- Born: 1604/5 Essex
- Died: 1642-1645
- Education: no formal education
- Occupations: letter writer and patron
- Known for: her letters
- Spouse: Daniel Penington

= Elizabeth Penington =

Elizabeth Penington born Elizabeth Rizby (1604/5 – 1642-1645) was an English pious laywoman and letter writer (bap. 1604/5, d. 1642x5). Patron of Johann Heinrich Hummel

== Life ==
Penington was probably born in Essex as she was baptised in 1604 or 1605 in All Saints' Church in Stock, Essex. Her parents were very probably Elizabeth (born Bridges) and William Risby. Her father was rich enough to arrange for £1,000 to be distributed to good people and causes.

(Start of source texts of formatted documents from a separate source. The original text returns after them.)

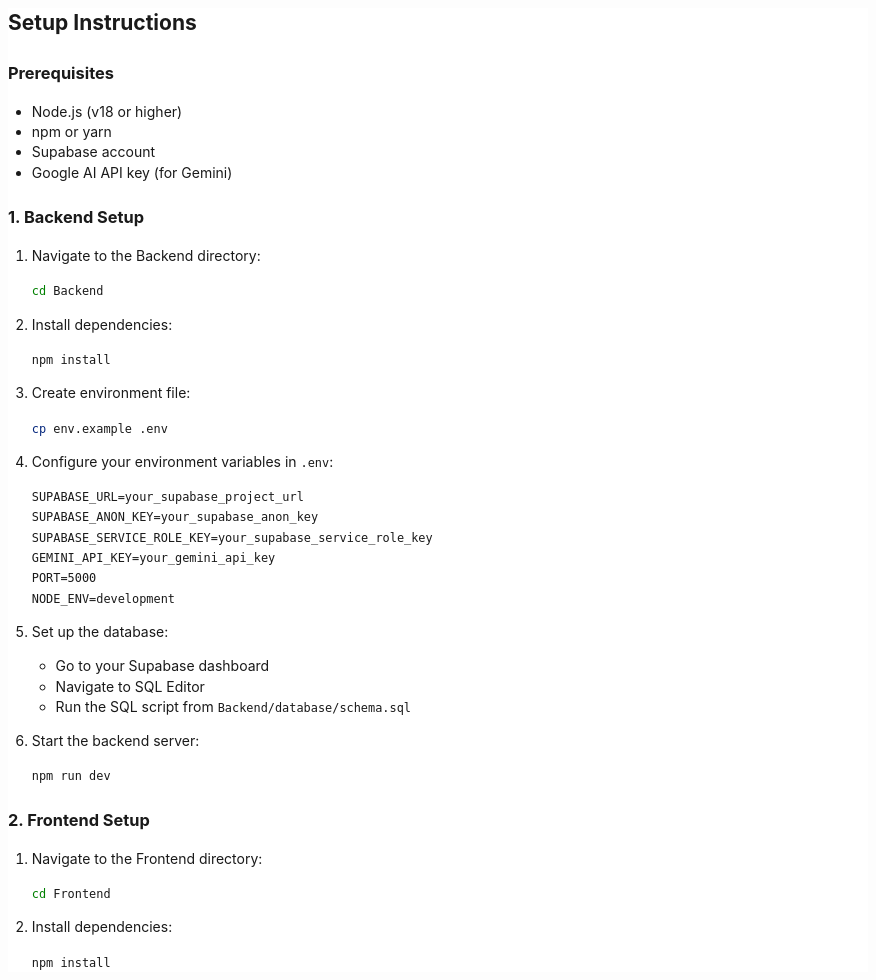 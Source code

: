 ## Setup Instructions

### Prerequisites

- Node.js (v18 or higher)
- npm or yarn
- Supabase account
- Google AI API key (for Gemini)

### 1. Backend Setup

1. Navigate to the Backend directory:
   ```bash
   cd Backend
   ```

2. Install dependencies:
   ```bash
   npm install
   ```

3. Create environment file:
   ```bash
   cp env.example .env
   ```

4. Configure your environment variables in `.env`:
   ```env
   SUPABASE_URL=your_supabase_project_url
   SUPABASE_ANON_KEY=your_supabase_anon_key
   SUPABASE_SERVICE_ROLE_KEY=your_supabase_service_role_key
   GEMINI_API_KEY=your_gemini_api_key
   PORT=5000
   NODE_ENV=development
   ```

5. Set up the database:
   - Go to your Supabase dashboard
   - Navigate to SQL Editor
   - Run the SQL script from `Backend/database/schema.sql`

6. Start the backend server:
   ```bash
   npm run dev
   ```

### 2. Frontend Setup

1. Navigate to the Frontend directory:
   ```bash
   cd Frontend
   ```

2. Install dependencies:
   ```bash
   npm install
   ```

She married Daniel Penington who came from a well connected family. Her husband's elder brother, Isaac, would be Lord Mayor of London and die a traitor. Isaac's descendants were notable Quakers. Daniel and Isaac were both shareholders in the East India Company and members of the Worshipful Company of Fishmongers. More particularly Daniel also received £150 a year in rents from property he owned.

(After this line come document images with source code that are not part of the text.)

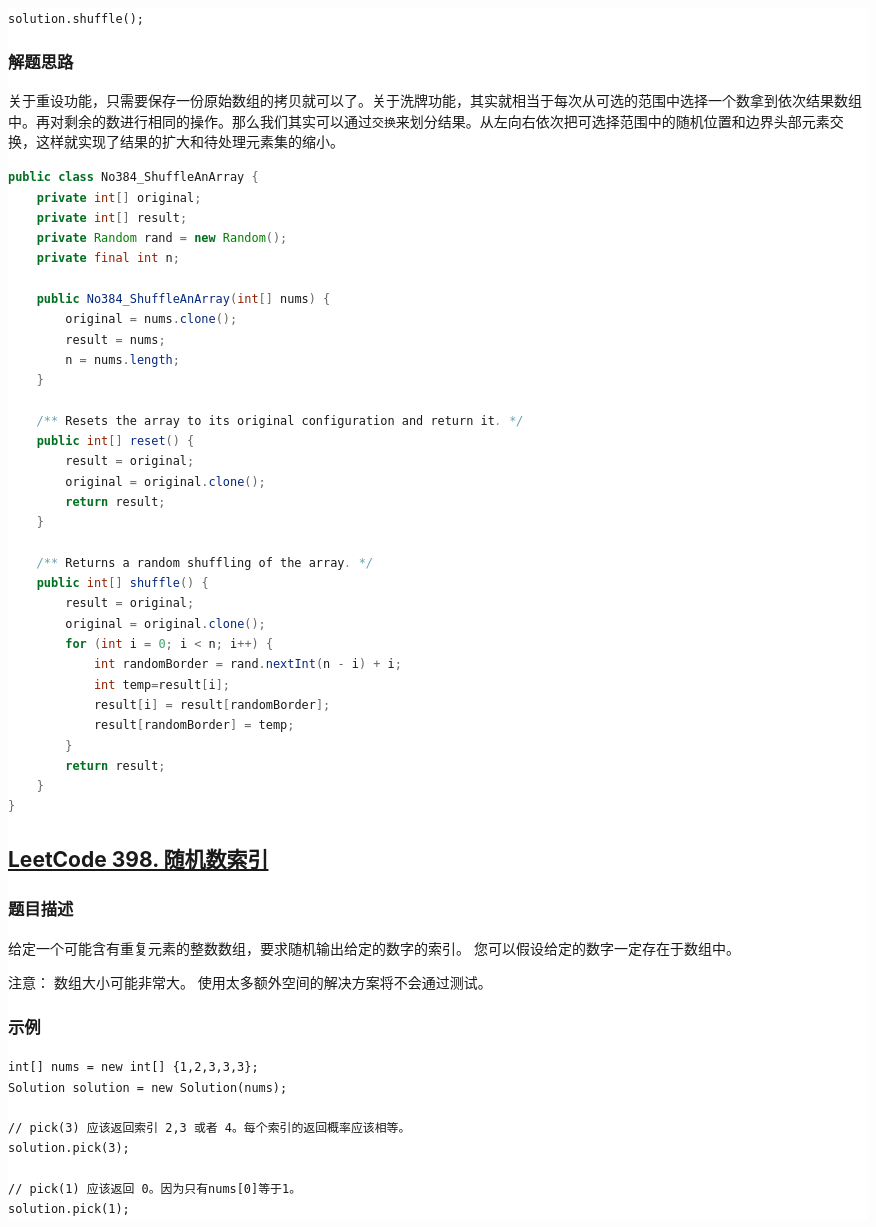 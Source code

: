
 ```
solution.shuffle();
```

### 解题思路
关于重设功能，只需要保存一份原始数组的拷贝就可以了。关于洗牌功能，其实就相当于每次从可选的范围中选择一个数拿到依次结果数组中。再对剩余的数进行相同的操作。那么我们其实可以通过`交换`来划分结果。从左向右依次把可选择范围中的随机位置和边界头部元素交换，这样就实现了结果的扩大和待处理元素集的缩小。
```java
public class No384_ShuffleAnArray {
    private int[] original;
    private int[] result;
    private Random rand = new Random();
    private final int n;

    public No384_ShuffleAnArray(int[] nums) {
        original = nums.clone();
        result = nums;
        n = nums.length;
    }

    /** Resets the array to its original configuration and return it. */
    public int[] reset() {
        result = original;
        original = original.clone();
        return result;
    }

    /** Returns a random shuffling of the array. */
    public int[] shuffle() {
        result = original;
        original = original.clone();
        for (int i = 0; i < n; i++) {
            int randomBorder = rand.nextInt(n - i) + i;
            int temp=result[i];
            result[i] = result[randomBorder];
            result[randomBorder] = temp;
        }
        return result;
    }
}
```

## [LeetCode 398. 随机数索引](https://leetcode-cn.com/problems/random-pick-index)
### 题目描述
给定一个可能含有重复元素的整数数组，要求随机输出给定的数字的索引。 您可以假设给定的数字一定存在于数组中。

注意：
数组大小可能非常大。 使用太多额外空间的解决方案将不会通过测试。

### 示例
```
int[] nums = new int[] {1,2,3,3,3};
Solution solution = new Solution(nums);

// pick(3) 应该返回索引 2,3 或者 4。每个索引的返回概率应该相等。
solution.pick(3);

// pick(1) 应该返回 0。因为只有nums[0]等于1。
solution.pick(1);
```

She and her husband became patrons of Johann Heinrich Hummel after they met him at church in 1634. Hummel could read English and he had already preached at Clapham in English. He moved into their household where he was informally adopted into the family of daughters. Elizabeth and her husband looked after him and paid for visits that he made to Oxford and Cambridge.

Hummel returned to Switzerland but he kept in close contact with the Peningtons. Elizabeth would send letters and books. She sent books by leadsing puritan writers and in some cases books that had only recently been published to Hummel. English theologians were very well regarded in Switzerland. Hummel received works by writers including William Gouge and Jeremiah Burroughes. In time Hummel would be amongst those who translated the influential works like these into German.

==Private life==
She and Daniel had at least nine children, but only one daughter survived to be an adult.